USCIS Says Fees May Rise –
A decline in revenue from a decrease in applications could lead to higher application fees.
Labor Dept. Issues FAQ on LCAs –
The Department issued a FAQ about the new iCERT Portal and the newly redesigned ETA Forms 9035 and 9035E.
ABIL Alert: Be Prepared for Surprise Enforcement Site Visits –
Employers should prepare for unannounced, random immigration-related worksite inspections.
USCIS Issues Guidance on E-Verify Federal Contractor Rule –
Companies awarded a contract with the E-Verify clause are now required to enroll in E-Verify within 30 days of the contract award date.
October Visa Bulletin Shows EB-3s Backlogged 7 Years, Several Programs Expiring on September 30 –
EB-3 cut-off dates are in 2001 and 2002.
USCIS Announces New Web Site Design –
USCIS says its redesigned Web site, in English and Spanish, is more customer-centric.
Labor Dept. Issues Proposed Rule on H-2A Temporary Agricultural Workers –
The Department has concluded that the policy underpinnings of a 2008 H-2A streamlining final rule do not provide an adequate level of protection for either U.S. or foreign workers.

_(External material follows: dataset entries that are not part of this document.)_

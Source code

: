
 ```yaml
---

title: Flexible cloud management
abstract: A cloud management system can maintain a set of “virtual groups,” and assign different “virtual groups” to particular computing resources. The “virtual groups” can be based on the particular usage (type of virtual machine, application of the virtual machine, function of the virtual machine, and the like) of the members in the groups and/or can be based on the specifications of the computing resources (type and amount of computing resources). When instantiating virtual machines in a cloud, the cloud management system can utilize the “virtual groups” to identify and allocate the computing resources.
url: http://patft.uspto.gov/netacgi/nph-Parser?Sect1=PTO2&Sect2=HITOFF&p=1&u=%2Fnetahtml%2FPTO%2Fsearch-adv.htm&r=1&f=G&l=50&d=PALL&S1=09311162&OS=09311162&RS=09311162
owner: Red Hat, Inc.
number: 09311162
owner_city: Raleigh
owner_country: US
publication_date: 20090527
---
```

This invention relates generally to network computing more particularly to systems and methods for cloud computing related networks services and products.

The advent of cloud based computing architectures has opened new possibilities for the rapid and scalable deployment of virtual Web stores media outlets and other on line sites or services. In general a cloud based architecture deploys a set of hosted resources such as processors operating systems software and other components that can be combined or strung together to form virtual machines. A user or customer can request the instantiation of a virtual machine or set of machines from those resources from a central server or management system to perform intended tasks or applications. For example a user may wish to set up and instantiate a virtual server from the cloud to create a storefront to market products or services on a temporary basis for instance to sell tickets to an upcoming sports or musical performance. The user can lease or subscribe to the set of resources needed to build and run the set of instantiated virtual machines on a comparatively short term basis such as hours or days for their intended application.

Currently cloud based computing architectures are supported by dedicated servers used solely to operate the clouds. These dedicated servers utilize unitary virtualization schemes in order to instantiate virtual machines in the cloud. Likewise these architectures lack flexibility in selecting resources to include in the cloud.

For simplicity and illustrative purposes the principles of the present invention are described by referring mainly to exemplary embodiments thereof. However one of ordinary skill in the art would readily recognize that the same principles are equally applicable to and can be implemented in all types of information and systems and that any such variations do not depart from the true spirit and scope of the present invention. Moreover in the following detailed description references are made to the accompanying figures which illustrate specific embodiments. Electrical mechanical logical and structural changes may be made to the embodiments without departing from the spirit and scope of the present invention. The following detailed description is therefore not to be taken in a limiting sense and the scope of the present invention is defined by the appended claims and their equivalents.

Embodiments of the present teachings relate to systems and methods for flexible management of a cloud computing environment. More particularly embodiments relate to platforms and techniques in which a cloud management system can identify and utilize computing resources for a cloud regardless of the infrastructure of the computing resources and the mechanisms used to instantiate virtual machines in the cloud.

Interim EADs Issued to Salvadorans –
Interim work authorization documents will be issued to Salvadoran TPS beneficiaries who have not yet received a final action on re-registration applications that have been pending for more than 90 days.
Global Entry Program Now Available at Detroit Airport –
Global Entry allows pre-screened, approved, registered travelers to use automated kiosks to receive expedited processing upon arrival.

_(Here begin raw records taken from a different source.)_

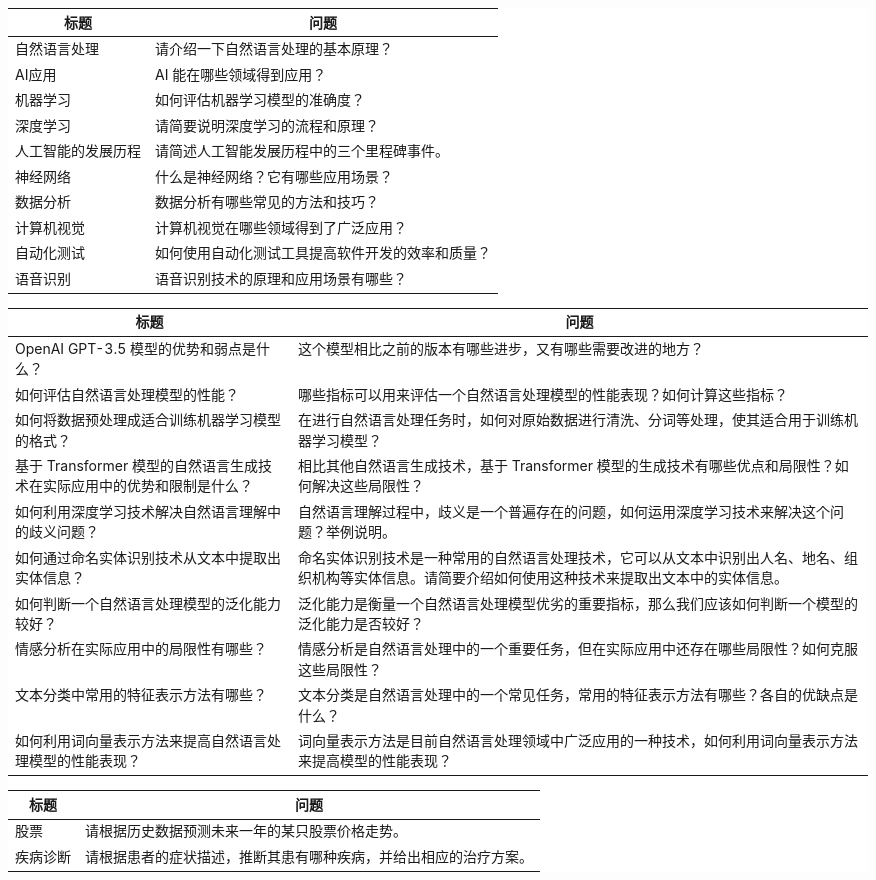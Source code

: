 |标题|问题|
|---|---|
|自然语言处理|请介绍一下自然语言处理的基本原理？|
|AI应用|AI 能在哪些领域得到应用？|
|机器学习|如何评估机器学习模型的准确度？|
|深度学习|请简要说明深度学习的流程和原理？|
|人工智能的发展历程|请简述人工智能发展历程中的三个里程碑事件。|
|神经网络|什么是神经网络？它有哪些应用场景？|
|数据分析|数据分析有哪些常见的方法和技巧？|
|计算机视觉|计算机视觉在哪些领域得到了广泛应用？|
|自动化测试|如何使用自动化测试工具提高软件开发的效率和质量？|
|语音识别|语音识别技术的原理和应用场景有哪些？|

| 标题 | 问题 |
| --- | --- |
| OpenAI GPT-3.5 模型的优势和弱点是什么？ | 这个模型相比之前的版本有哪些进步，又有哪些需要改进的地方？ |
| 如何评估自然语言处理模型的性能？ | 哪些指标可以用来评估一个自然语言处理模型的性能表现？如何计算这些指标？ |
| 如何将数据预处理成适合训练机器学习模型的格式？ | 在进行自然语言处理任务时，如何对原始数据进行清洗、分词等处理，使其适合用于训练机器学习模型？ |
| 基于 Transformer 模型的自然语言生成技术在实际应用中的优势和限制是什么？ | 相比其他自然语言生成技术，基于 Transformer 模型的生成技术有哪些优点和局限性？如何解决这些局限性？ |
| 如何利用深度学习技术解决自然语言理解中的歧义问题？ | 自然语言理解过程中，歧义是一个普遍存在的问题，如何运用深度学习技术来解决这个问题？举例说明。 |
| 如何通过命名实体识别技术从文本中提取出实体信息？ | 命名实体识别技术是一种常用的自然语言处理技术，它可以从文本中识别出人名、地名、组织机构等实体信息。请简要介绍如何使用这种技术来提取出文本中的实体信息。 |
| 如何判断一个自然语言处理模型的泛化能力较好？ | 泛化能力是衡量一个自然语言处理模型优劣的重要指标，那么我们应该如何判断一个模型的泛化能力是否较好？ |
| 情感分析在实际应用中的局限性有哪些？ | 情感分析是自然语言处理中的一个重要任务，但在实际应用中还存在哪些局限性？如何克服这些局限性？ |
| 文本分类中常用的特征表示方法有哪些？ | 文本分类是自然语言处理中的一个常见任务，常用的特征表示方法有哪些？各自的优缺点是什么？ |
| 如何利用词向量表示方法来提高自然语言处理模型的性能表现？ | 词向量表示方法是目前自然语言处理领域中广泛应用的一种技术，如何利用词向量表示方法来提高模型的性能表现？ |

| 标题                                   | 问题                                                                                                                                                                                                                                                                                                                                                                                                                                                                                                                                                                                                                                                                                                                                                                                                                                                                                                                                                                                                                                                                                                                                                                                               |
|----------------------------------------|------------------------------------------------------------------------------------------------------------------------------------------------------------------------------------------------------------------------------------------------------------------------------------------------------------------------------------------------------------------------------------------------------------------------------------------------------------------------------------------------------------------------------------------------------------------------------------------------------------------------------------------------------------------------------------------------------------------------------------------------------------------------------------------------------------------------------------------------------------------------------------------------------------------------------------------------------------------------------------------------------------------------------------------------------------------------------------------------------------------------------------------------------------------------------------|
| 股票                                  | 请根据历史数据预测未来一年的某只股票价格走势。                                                                                                                                                                                                                                                                                                                                                                                                                                                                                                                                                                                                                                                                                                                                                                                                                                                                                                                                                                                                                                                                                          |
| 疾病诊断                              | 请根据患者的症状描述，推断其患有哪种疾病，并给出相应的治疗方案。                                                                                                                                                                                                                                                                                                                                                                                                                                                                                                                                                                                                                                                                                                                                                                                                                                                                                                                                                                                                                                                                          |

Missouri Plant Pays $450K Fine for Hiring Undocumented Workers –
A Missouri poultry-processing plant where 136 undocumented workers were arrested in 2007 recently paid a $450,000 administrative fine as a result of a worksite enforcement investigation.

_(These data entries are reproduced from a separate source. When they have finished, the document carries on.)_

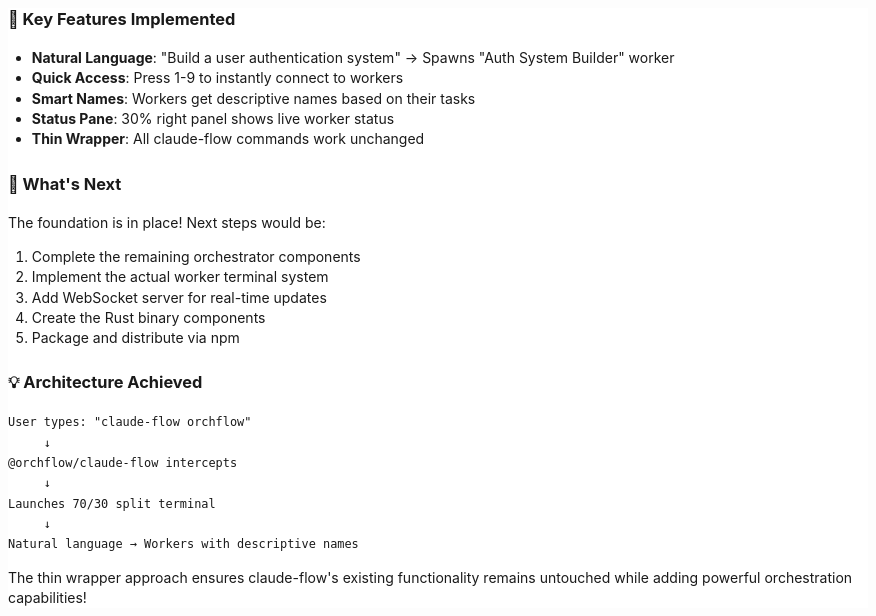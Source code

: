 ### 🎯 Key Features Implemented

- **Natural Language**: "Build a user authentication system" → Spawns "Auth System Builder" worker
- **Quick Access**: Press 1-9 to instantly connect to workers
- **Smart Names**: Workers get descriptive names based on their tasks
- **Status Pane**: 30% right panel shows live worker status
- **Thin Wrapper**: All claude-flow commands work unchanged

### 🔧 What's Next

The foundation is in place! Next steps would be:
1. Complete the remaining orchestrator components
2. Implement the actual worker terminal system
3. Add WebSocket server for real-time updates
4. Create the Rust binary components
5. Package and distribute via npm

### 💡 Architecture Achieved

```
User types: "claude-flow orchflow"
     ↓
@orchflow/claude-flow intercepts
     ↓
Launches 70/30 split terminal
     ↓
Natural language → Workers with descriptive names
```

The thin wrapper approach ensures claude-flow's existing functionality remains untouched while adding powerful orchestration capabilities!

USCIS Proposes Nonimmigrant Investor Visa Classification for Northern Marianas –
This status would be available only to investors in the CNMI who have been granted a qualifying status by the CNMI before November 28, 2009.
Change in CBP Policy on Deferred Inspection of Legal Permanent Residents with Criminal Convictions – October 1, 2009 –
CBP has told AILA that, beginning on October 1, 2009, there is a greater likelihood that returning Legal Permanent Residents (LPRs) with criminal convictions will be put in removal proceedings at ports of entry versus a grant of deferred inspection.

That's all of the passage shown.